Start of Block

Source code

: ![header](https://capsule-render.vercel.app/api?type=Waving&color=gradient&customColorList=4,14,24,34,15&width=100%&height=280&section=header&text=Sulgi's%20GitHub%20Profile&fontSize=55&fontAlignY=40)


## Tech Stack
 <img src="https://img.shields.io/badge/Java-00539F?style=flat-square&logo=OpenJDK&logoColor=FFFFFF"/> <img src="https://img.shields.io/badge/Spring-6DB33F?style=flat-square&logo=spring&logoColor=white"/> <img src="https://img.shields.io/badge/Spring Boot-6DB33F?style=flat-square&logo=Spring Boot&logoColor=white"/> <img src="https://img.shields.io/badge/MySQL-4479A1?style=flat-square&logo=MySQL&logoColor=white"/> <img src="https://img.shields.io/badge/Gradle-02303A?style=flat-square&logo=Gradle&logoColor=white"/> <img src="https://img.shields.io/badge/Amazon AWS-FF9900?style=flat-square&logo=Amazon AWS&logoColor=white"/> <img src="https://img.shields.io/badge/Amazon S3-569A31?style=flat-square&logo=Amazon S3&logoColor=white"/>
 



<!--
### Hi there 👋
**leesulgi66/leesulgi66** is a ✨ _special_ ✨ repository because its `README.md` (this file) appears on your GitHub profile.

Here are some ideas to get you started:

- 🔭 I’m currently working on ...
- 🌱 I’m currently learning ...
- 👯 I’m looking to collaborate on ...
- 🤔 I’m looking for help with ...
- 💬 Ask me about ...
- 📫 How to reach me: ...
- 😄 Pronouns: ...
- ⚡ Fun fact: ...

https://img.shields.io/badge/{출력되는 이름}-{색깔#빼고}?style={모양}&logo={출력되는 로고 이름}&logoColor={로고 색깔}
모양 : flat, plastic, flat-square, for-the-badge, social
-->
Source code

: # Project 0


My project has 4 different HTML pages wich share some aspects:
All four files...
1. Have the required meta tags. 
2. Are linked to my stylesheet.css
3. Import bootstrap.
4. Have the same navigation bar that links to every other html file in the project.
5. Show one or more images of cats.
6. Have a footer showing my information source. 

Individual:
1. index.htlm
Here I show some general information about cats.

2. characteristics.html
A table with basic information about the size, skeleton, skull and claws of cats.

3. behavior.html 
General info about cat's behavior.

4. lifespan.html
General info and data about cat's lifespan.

End of Block

Task objective: Only lines with the word "cats" are needed. Copy them from the preceding records.

Answer to the exercise:
5. Show one or more images of cats.
Here I show some general information about cats.
A table with basic information about the size, skeleton, skull and claws of cats.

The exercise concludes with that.